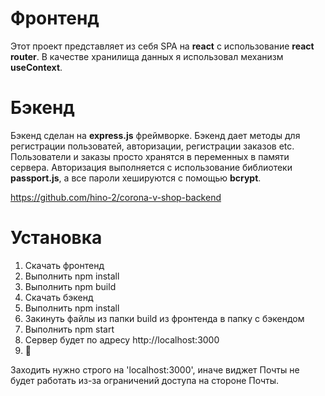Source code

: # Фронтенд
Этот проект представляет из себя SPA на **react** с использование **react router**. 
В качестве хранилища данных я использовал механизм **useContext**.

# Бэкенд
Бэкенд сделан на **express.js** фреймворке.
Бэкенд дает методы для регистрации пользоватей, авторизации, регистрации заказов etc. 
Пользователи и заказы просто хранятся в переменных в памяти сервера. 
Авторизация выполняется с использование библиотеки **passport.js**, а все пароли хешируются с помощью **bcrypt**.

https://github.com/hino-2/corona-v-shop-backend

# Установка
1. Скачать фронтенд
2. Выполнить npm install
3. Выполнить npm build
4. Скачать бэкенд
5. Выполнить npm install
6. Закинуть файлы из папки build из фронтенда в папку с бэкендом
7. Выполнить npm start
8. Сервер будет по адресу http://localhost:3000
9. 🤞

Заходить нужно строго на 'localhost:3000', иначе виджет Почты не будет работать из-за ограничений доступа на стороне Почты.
++++++++++
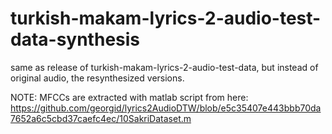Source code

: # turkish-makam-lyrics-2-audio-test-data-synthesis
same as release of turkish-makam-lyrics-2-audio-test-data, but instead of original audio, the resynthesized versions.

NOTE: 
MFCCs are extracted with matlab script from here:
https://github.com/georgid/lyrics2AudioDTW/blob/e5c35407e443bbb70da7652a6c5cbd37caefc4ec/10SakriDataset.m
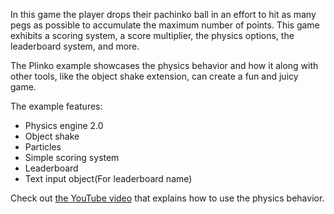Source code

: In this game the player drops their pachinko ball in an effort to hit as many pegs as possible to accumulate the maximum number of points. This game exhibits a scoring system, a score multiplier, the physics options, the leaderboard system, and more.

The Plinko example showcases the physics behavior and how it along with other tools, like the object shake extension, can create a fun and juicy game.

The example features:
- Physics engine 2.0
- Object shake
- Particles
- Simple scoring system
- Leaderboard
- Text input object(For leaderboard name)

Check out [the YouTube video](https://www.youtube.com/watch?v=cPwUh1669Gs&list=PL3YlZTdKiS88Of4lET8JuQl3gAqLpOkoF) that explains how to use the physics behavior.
++++++++++
■ What you have to do ■
From the material above, set down exactly the lines between the line holding "7. Выполнить npm start" and the line holding "Заходить нужно строго", inclusive. Include nothing else.

■ Finished exercise ■
7. Выполнить npm start
8. Сервер будет по адресу http://localhost:3000
9. 🤞

Заходить нужно строго на 'localhost:3000', иначе виджет Почты не будет работать из-за ограничений доступа на стороне Почты.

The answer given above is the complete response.